Source records:
=-=-=

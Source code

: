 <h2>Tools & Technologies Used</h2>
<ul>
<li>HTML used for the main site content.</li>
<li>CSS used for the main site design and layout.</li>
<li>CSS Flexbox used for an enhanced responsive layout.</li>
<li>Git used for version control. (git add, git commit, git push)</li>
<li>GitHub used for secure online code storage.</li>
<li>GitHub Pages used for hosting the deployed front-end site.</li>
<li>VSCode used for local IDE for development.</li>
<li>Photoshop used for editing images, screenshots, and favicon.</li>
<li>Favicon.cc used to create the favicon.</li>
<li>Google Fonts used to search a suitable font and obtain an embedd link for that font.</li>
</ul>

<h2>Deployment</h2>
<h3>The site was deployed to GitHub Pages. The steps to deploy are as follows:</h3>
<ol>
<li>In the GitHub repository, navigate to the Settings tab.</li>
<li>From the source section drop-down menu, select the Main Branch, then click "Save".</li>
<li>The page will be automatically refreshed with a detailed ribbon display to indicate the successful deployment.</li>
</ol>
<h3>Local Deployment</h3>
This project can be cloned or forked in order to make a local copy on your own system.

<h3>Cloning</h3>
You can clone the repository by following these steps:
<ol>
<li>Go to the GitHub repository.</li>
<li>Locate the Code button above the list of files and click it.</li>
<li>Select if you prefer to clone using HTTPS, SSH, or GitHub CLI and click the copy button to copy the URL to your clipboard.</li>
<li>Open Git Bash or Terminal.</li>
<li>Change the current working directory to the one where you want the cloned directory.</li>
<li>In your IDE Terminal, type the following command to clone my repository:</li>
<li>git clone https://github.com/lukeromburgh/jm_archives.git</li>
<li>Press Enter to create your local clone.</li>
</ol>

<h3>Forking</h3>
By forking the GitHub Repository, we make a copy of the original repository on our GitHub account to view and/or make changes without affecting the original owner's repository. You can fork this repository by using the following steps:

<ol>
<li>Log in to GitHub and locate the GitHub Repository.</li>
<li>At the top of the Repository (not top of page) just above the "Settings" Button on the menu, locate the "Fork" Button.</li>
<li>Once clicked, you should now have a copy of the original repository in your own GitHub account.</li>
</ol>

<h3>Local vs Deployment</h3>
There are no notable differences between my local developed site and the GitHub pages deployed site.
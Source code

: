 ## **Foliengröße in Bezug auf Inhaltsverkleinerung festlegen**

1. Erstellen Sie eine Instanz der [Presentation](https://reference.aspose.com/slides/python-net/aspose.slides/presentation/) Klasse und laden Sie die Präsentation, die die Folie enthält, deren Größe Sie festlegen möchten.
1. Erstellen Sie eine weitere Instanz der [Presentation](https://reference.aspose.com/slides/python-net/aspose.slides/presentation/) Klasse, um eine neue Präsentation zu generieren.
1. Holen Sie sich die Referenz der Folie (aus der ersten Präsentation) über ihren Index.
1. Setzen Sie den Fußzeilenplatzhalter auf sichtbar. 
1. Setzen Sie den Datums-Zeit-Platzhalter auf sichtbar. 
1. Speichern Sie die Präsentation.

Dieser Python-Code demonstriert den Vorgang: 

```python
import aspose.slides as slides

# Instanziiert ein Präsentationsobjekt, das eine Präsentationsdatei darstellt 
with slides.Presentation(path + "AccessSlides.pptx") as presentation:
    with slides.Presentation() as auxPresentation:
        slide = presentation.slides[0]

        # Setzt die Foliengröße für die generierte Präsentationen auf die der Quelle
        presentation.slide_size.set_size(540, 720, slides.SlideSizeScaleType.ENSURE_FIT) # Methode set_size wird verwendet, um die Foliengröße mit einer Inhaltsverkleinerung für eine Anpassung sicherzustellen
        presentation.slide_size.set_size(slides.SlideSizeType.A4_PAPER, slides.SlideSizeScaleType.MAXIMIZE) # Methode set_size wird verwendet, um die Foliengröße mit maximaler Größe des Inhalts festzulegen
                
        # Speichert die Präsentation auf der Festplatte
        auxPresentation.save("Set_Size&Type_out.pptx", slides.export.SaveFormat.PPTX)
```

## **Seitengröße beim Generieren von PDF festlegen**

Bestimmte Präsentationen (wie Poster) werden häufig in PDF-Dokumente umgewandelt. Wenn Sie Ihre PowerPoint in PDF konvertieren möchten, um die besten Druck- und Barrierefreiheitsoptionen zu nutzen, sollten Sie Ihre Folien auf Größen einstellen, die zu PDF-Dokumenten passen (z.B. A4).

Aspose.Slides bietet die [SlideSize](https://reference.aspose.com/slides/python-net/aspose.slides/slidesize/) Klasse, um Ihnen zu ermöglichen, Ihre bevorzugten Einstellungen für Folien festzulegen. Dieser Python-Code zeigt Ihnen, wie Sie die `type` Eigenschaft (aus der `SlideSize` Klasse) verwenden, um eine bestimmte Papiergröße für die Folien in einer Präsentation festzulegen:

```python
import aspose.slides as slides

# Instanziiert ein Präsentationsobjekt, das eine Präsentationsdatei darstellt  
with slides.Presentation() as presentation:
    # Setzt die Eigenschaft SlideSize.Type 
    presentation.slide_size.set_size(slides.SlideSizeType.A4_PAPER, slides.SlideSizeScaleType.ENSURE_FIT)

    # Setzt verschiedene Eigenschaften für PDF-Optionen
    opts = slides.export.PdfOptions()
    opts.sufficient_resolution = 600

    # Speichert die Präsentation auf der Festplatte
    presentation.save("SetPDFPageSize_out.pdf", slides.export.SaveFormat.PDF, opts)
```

=-=-=

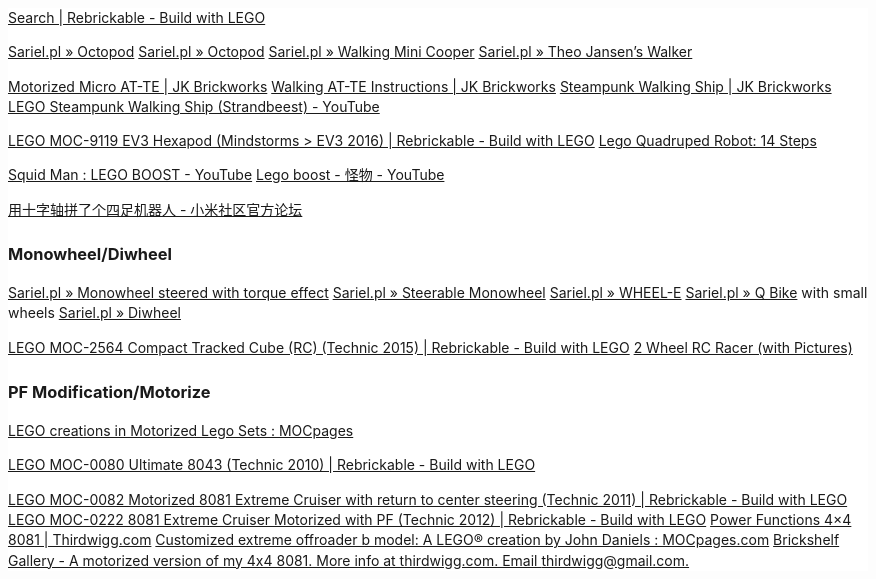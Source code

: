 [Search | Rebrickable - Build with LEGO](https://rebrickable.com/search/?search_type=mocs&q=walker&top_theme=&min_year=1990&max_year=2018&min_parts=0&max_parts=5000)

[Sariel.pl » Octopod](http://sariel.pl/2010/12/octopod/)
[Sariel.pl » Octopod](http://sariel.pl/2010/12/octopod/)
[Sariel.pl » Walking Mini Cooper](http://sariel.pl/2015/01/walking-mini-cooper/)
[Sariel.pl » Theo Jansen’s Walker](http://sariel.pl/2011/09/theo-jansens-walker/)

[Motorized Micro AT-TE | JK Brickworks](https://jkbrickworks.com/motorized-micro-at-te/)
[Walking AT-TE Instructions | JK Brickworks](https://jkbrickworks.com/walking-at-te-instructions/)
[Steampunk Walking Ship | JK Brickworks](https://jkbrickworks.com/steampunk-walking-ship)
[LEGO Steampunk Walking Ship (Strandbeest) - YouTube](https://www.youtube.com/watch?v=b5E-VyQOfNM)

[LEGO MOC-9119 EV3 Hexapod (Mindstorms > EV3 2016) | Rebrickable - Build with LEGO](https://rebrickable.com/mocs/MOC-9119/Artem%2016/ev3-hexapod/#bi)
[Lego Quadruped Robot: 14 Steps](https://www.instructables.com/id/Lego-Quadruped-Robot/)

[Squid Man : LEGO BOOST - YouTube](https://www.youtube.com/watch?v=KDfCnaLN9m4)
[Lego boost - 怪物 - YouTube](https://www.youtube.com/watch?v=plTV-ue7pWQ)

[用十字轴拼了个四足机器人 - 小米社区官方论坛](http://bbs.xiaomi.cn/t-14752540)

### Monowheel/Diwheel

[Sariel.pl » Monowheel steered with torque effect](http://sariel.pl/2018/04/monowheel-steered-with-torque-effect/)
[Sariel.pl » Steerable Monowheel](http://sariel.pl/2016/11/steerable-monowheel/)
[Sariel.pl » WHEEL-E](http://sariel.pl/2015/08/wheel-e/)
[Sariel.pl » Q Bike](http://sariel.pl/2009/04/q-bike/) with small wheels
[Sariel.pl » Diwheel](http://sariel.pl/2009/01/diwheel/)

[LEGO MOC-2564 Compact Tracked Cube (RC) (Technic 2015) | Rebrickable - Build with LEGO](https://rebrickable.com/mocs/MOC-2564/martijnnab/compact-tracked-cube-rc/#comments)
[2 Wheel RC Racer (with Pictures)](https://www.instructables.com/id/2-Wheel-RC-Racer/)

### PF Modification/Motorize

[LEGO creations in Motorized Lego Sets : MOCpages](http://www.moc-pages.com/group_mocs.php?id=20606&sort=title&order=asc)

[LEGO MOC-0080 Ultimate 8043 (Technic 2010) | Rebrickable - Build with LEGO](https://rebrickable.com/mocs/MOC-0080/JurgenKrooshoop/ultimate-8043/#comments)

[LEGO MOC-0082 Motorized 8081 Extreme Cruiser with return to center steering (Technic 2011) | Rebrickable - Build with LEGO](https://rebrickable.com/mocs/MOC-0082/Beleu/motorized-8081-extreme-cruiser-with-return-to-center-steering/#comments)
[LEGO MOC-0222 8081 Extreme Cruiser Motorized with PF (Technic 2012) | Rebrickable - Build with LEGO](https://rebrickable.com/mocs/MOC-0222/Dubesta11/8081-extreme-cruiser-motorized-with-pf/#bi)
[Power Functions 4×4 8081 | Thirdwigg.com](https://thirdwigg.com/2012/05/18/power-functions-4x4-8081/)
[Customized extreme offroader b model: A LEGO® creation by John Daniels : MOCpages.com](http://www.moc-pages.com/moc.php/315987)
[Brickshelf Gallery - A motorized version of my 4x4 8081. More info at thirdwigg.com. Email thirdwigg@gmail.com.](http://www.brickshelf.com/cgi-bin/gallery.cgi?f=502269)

=-=-=

_DIRECTIONS FOR THIS TASK:_
All that should be written out is the stretch of lines above between the one holding "with small wheels" and the one holding "[LEGO MOC-2564 Compact", inclusive, exactly as given.

_TASK ANSWER:_
[Sariel.pl » Q Bike](http://sariel.pl/2009/04/q-bike/) with small wheels
[Sariel.pl » Diwheel](http://sariel.pl/2009/01/diwheel/)

[LEGO MOC-2564 Compact Tracked Cube (RC) (Technic 2015) | Rebrickable - Build with LEGO](https://rebrickable.com/mocs/MOC-2564/martijnnab/compact-tracked-cube-rc/#comments)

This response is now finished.